• What is needed: In the data below, which lines hold the word "linewidth"? Copy them.

┄┄┄┄┄┄┄┄┄┄

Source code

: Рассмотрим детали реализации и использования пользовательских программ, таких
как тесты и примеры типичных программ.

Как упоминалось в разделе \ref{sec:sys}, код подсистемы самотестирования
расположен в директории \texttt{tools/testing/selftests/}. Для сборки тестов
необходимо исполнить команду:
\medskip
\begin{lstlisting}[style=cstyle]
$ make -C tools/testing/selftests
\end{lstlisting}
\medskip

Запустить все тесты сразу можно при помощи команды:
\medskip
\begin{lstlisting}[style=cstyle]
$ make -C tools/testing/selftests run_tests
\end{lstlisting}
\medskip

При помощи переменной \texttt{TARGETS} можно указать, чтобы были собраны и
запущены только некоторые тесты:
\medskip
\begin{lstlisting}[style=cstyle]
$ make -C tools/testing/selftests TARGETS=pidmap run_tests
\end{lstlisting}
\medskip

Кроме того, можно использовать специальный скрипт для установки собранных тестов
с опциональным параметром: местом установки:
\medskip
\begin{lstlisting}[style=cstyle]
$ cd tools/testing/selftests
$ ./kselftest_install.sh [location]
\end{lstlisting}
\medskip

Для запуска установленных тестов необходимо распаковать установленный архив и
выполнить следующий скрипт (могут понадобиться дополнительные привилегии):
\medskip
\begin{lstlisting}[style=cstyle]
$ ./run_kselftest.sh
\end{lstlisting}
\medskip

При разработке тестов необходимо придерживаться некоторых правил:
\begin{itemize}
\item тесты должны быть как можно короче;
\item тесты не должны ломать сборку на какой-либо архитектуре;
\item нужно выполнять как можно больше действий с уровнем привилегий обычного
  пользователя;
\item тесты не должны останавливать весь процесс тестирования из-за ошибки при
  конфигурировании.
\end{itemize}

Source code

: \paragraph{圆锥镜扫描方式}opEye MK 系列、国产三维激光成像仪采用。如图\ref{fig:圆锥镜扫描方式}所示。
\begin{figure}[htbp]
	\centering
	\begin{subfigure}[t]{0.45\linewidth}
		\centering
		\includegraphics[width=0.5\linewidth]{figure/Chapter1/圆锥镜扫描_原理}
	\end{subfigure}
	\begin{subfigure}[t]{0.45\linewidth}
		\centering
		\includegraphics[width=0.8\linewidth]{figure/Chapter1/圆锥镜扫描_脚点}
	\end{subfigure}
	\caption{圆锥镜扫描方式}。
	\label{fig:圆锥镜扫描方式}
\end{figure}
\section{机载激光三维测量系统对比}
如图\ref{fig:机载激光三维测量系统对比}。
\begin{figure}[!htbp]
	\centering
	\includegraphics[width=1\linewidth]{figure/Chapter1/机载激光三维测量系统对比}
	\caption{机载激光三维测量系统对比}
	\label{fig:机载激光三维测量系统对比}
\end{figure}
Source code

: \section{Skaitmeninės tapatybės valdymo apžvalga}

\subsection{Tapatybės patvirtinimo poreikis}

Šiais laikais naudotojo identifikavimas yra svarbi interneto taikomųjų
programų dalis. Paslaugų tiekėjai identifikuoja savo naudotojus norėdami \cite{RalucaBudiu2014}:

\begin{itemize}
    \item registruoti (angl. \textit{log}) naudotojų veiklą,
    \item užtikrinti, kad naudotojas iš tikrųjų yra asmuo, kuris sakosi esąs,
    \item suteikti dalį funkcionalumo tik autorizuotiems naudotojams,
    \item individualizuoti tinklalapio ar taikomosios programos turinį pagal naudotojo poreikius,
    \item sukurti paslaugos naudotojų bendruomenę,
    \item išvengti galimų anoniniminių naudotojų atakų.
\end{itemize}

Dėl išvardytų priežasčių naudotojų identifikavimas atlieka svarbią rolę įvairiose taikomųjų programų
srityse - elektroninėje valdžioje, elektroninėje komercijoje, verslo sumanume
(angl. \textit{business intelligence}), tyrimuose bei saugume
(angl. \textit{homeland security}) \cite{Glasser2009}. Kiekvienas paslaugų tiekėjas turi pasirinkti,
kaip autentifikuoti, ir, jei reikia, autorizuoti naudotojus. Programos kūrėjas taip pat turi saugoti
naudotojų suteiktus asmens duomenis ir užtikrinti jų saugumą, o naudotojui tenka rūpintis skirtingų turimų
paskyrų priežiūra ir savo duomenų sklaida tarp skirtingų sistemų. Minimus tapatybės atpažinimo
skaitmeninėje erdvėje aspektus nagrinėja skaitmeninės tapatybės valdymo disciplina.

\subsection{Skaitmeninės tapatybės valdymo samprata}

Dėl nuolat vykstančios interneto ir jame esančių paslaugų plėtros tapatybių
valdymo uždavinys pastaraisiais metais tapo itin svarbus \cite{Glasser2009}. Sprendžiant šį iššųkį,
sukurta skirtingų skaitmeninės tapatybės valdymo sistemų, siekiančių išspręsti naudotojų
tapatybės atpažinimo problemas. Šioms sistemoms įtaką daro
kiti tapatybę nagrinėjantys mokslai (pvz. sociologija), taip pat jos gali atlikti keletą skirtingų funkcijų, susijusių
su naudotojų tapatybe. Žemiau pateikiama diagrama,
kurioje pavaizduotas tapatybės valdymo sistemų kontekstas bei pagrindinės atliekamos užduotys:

┄┄┄┄┄┄┄┄┄┄

• Response for this exercise:
	\begin{subfigure}[t]{0.45\linewidth}
		\includegraphics[width=0.5\linewidth]{figure/Chapter1/圆锥镜扫描_原理}
	\begin{subfigure}[t]{0.45\linewidth}
		\includegraphics[width=0.8\linewidth]{figure/Chapter1/圆锥镜扫描_脚点}
	\includegraphics[width=1\linewidth]{figure/Chapter1/机载激光三维测量系统对比}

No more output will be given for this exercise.